Payhawk’s CEO, Hristo Borisov, stated that the company is in continuous fundraising conversations to support its growth objectives. He mentioned that Payhawk’s recent growth has attracted interest from external investors, following a challenging period in 2022 and early 2023. While the company may consider raising a new venture round either in the current year or the next, its ultimate goal is to become a publicly listed company. Payhawk has secured investments from venture firms Lightspeed, Greenoaks, and Earlybird, raising a total of $240 million to date.

In the U.S. market, Payhawk has partnered with American Express under the Sync Commercial Partner Program, enabling the issuance of virtual cards that earn rewards based on user spending. The company aims to achieve better unit economics compared to competitors like Brex and Ramp, who are still exploring product-market fit for the evolving corporate payment market. Payhawk’s growth in the U.K. and globally has been fueled by a surge in customers and revenue, highlighting the potential for further expansion in the U.S. market through strategic acquisitions.
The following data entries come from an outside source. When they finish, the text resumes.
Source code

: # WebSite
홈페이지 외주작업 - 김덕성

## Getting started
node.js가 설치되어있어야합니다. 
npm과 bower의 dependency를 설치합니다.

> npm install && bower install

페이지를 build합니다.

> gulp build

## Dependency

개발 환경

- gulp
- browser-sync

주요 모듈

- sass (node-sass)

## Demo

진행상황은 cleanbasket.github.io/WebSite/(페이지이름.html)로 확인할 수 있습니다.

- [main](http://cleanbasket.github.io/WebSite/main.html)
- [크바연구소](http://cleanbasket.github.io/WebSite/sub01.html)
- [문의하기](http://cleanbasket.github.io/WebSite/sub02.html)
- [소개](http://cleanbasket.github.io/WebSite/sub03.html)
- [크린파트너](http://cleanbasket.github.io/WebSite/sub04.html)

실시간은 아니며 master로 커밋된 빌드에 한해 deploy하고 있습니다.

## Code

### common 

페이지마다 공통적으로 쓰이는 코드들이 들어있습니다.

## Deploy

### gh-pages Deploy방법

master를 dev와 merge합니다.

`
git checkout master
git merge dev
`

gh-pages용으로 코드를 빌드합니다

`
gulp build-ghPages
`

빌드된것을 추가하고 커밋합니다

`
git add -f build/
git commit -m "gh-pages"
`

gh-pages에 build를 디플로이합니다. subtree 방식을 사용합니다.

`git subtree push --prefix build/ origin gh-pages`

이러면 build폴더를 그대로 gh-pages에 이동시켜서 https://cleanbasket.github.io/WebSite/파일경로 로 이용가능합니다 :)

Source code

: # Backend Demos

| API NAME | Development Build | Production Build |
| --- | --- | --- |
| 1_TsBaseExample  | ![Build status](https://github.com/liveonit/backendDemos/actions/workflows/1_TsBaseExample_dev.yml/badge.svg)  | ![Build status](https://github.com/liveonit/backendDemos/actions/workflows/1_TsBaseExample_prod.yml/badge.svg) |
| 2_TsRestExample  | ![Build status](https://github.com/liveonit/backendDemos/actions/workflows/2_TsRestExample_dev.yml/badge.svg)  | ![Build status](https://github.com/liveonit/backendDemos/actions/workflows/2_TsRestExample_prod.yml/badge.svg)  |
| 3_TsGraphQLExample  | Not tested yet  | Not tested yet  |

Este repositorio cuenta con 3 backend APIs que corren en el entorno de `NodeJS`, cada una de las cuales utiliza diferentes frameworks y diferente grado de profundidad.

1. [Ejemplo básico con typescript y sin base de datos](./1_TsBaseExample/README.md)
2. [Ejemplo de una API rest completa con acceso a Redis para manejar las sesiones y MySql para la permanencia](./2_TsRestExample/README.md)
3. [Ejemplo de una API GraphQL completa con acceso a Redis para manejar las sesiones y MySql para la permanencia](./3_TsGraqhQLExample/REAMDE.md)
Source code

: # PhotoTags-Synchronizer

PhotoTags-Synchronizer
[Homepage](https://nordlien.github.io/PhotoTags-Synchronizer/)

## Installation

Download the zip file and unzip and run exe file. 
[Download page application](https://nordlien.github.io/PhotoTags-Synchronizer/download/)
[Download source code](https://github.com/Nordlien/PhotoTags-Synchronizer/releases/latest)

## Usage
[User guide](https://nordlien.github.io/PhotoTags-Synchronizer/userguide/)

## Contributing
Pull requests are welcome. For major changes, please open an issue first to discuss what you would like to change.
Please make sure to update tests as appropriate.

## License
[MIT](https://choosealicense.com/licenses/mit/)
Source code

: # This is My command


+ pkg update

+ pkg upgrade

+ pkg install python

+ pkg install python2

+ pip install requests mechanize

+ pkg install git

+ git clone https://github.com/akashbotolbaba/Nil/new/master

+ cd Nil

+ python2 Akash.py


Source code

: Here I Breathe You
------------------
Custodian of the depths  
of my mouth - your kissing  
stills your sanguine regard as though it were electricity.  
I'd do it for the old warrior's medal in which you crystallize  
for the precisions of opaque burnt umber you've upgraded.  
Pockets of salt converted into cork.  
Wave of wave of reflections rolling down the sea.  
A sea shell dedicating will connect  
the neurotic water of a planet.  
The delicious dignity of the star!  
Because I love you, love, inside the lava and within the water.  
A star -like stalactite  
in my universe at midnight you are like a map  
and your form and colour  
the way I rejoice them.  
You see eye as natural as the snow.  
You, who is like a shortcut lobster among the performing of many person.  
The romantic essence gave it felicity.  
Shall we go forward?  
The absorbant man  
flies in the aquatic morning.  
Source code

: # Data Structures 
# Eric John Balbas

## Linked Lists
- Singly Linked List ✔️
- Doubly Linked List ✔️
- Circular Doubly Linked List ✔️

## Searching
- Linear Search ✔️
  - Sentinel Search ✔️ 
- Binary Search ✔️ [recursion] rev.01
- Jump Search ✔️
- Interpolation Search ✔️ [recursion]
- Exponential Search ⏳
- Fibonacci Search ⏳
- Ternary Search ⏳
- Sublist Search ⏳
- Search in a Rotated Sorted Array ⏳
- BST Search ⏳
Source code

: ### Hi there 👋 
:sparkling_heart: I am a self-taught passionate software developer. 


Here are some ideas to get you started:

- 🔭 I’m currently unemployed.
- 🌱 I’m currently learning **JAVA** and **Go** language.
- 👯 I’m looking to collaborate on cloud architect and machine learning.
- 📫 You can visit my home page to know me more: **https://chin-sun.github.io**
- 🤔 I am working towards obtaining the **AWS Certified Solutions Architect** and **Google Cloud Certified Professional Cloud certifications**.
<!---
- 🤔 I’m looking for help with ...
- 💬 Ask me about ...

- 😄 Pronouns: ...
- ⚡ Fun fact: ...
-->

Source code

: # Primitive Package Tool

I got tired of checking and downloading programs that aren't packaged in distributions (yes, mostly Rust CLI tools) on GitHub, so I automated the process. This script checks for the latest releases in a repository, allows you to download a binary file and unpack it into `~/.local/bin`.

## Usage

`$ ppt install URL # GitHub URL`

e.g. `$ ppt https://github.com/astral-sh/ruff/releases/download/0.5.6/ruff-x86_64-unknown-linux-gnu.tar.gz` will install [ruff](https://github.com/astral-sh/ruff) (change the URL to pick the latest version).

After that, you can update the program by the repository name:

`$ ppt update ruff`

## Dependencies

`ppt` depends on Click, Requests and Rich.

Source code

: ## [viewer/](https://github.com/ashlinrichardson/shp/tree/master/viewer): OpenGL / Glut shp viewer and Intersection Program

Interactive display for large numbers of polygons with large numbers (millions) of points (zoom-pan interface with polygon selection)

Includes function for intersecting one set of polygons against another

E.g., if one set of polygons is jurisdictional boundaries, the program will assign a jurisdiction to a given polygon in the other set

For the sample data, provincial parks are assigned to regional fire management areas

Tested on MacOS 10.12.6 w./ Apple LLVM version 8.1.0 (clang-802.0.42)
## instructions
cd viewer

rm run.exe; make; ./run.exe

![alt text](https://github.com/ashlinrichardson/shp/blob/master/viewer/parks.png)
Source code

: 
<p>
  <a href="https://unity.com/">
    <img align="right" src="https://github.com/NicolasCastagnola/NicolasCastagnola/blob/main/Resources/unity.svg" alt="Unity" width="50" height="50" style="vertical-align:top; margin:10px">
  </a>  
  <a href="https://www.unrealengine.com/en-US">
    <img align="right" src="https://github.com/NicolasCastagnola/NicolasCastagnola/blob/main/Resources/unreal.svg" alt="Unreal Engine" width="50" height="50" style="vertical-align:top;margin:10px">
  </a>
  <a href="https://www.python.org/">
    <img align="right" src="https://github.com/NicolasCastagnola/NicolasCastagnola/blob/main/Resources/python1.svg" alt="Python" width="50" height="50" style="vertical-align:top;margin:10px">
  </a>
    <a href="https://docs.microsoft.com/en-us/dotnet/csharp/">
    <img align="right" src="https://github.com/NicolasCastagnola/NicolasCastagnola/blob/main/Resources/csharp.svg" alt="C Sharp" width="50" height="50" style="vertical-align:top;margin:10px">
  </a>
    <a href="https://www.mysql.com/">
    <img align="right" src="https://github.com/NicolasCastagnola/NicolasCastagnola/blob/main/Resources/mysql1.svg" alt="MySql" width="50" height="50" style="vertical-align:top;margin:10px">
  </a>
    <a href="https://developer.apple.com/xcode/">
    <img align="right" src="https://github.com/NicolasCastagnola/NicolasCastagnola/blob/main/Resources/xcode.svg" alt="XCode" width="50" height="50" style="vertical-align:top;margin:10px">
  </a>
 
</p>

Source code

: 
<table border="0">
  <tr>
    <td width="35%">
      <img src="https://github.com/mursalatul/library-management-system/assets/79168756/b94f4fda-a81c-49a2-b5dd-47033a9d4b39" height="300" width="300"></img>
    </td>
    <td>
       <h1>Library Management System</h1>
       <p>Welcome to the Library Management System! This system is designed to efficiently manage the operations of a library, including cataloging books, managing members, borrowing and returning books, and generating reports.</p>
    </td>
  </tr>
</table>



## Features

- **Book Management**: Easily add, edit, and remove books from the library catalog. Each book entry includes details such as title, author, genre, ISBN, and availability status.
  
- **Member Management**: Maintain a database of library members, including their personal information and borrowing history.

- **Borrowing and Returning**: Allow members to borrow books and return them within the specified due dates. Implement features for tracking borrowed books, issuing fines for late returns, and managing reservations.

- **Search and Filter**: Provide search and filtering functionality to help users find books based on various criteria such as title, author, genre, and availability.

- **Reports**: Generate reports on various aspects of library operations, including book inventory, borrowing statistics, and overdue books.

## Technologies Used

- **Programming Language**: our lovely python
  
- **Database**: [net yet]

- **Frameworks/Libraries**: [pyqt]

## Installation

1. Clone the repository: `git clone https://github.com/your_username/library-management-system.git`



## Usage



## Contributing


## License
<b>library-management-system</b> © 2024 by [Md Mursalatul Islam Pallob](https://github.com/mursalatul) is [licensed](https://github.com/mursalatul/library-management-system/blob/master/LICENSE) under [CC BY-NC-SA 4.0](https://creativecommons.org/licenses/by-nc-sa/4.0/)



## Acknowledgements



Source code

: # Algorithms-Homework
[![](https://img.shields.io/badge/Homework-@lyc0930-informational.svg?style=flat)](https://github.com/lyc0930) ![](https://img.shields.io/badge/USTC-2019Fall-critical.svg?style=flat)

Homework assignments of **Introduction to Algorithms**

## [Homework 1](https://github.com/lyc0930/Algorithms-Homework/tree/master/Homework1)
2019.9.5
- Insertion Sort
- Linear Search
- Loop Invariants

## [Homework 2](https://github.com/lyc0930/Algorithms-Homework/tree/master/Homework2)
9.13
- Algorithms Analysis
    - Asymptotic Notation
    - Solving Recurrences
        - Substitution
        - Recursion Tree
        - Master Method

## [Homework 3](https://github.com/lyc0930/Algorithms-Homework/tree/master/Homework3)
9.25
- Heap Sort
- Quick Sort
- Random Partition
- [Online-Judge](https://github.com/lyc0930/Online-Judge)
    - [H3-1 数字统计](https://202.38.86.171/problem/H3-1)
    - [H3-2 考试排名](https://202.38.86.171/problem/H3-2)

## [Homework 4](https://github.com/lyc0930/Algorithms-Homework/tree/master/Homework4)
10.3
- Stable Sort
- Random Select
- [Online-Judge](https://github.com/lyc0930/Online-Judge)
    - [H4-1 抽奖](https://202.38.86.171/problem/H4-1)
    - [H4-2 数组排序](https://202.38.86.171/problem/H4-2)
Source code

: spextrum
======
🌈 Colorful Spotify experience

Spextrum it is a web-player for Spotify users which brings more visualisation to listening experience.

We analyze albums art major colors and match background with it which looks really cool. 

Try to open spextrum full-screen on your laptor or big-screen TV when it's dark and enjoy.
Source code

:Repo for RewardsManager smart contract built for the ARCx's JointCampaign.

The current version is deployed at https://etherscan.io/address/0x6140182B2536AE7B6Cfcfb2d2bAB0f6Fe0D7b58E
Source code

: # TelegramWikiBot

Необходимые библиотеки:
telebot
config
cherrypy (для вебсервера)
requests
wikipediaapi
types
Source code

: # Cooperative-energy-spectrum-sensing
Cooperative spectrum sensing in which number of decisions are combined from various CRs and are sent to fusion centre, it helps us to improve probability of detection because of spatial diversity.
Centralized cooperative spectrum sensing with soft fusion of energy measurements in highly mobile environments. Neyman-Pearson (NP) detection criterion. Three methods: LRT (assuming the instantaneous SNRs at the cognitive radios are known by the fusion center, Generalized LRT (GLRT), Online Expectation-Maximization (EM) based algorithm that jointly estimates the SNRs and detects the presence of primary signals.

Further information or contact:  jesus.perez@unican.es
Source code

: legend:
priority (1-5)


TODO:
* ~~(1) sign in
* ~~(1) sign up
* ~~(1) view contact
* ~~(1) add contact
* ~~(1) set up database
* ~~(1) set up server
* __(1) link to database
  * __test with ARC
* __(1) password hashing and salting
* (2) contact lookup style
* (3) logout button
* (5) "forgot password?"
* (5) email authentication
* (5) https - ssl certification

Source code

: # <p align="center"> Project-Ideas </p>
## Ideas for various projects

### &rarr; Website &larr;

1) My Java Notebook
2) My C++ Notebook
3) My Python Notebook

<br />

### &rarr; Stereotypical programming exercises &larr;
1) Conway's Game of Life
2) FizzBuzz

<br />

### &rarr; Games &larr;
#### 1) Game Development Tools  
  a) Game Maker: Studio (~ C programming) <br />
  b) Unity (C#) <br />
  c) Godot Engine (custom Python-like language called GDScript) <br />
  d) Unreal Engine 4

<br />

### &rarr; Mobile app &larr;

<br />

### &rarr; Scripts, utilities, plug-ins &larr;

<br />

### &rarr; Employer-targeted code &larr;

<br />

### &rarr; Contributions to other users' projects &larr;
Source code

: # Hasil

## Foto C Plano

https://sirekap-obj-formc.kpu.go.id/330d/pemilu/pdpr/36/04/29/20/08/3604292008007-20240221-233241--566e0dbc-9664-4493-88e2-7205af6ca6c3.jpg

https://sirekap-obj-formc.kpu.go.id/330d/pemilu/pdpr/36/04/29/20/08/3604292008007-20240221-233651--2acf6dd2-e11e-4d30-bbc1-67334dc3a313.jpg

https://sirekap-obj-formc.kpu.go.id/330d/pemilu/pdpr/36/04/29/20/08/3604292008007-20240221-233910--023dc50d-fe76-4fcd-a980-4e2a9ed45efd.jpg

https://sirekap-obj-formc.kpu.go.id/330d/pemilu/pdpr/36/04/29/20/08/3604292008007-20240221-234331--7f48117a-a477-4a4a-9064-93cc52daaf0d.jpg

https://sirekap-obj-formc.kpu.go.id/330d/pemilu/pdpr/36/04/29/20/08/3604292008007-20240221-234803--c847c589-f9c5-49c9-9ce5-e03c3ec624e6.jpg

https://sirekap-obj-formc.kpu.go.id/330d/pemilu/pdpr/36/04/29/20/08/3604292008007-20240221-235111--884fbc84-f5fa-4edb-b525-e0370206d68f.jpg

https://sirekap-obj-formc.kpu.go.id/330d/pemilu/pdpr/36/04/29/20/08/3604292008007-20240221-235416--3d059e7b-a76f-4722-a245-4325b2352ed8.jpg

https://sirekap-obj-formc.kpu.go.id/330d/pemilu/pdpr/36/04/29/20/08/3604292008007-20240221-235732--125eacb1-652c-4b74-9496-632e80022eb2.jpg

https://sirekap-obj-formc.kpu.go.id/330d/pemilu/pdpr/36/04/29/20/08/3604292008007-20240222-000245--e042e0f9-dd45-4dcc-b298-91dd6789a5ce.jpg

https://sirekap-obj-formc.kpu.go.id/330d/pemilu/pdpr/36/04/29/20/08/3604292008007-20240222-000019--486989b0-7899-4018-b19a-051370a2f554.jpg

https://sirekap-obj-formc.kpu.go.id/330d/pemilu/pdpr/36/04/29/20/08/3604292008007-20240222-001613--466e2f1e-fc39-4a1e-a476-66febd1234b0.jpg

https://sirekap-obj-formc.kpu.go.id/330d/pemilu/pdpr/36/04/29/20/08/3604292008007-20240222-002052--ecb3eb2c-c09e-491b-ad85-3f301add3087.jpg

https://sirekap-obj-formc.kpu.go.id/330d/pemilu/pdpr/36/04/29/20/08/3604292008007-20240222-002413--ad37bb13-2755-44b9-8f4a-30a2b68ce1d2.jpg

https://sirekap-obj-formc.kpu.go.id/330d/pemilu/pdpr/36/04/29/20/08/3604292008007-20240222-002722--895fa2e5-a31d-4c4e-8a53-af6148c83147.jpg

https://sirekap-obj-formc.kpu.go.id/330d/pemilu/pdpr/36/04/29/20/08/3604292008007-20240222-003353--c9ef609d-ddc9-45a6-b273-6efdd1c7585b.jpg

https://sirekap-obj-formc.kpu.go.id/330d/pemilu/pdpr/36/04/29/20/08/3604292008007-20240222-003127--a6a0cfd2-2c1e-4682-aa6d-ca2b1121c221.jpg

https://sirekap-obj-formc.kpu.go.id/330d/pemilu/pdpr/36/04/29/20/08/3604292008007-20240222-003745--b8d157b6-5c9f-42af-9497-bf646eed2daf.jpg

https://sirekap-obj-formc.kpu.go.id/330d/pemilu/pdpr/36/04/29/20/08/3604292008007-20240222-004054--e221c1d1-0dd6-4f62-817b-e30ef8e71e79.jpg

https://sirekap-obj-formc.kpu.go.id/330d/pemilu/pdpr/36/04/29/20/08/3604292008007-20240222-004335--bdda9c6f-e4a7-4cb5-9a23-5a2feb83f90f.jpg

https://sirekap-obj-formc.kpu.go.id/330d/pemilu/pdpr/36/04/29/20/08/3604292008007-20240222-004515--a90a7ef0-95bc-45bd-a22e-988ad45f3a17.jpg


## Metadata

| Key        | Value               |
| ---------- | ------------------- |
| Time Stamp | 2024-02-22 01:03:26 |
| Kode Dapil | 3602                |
Borisov emphasized that market consolidation is anticipated in the corporate payment space, as businesses that were funded in recent years are now exploring strategic options. Payhawk’s vision is to offer a comprehensive platform that addresses all corporate expense needs through a single provider. By pursuing mergers and acquisitions, the company aims to establish a strong presence in the U.S. and solidify its position against established players like SAP and emerging competitors like Brex and Ramp.

While Payhawk’s immediate focus is on expanding its footprint in the U.S. through strategic acquisitions, the company’s long-term goal is to go public. Borisov expressed the firm’s commitment to an IPO, contingent on market conditions and realities. The company’s vision of providing a unified platform for corporate expense management underscores its ambition to become a publicly listed entity in the future. With ongoing fundraising efforts and support from investors who share its vision, Payhawk aims to realize its objective of becoming a leading player in the corporate payments industry and potentially entering the public market.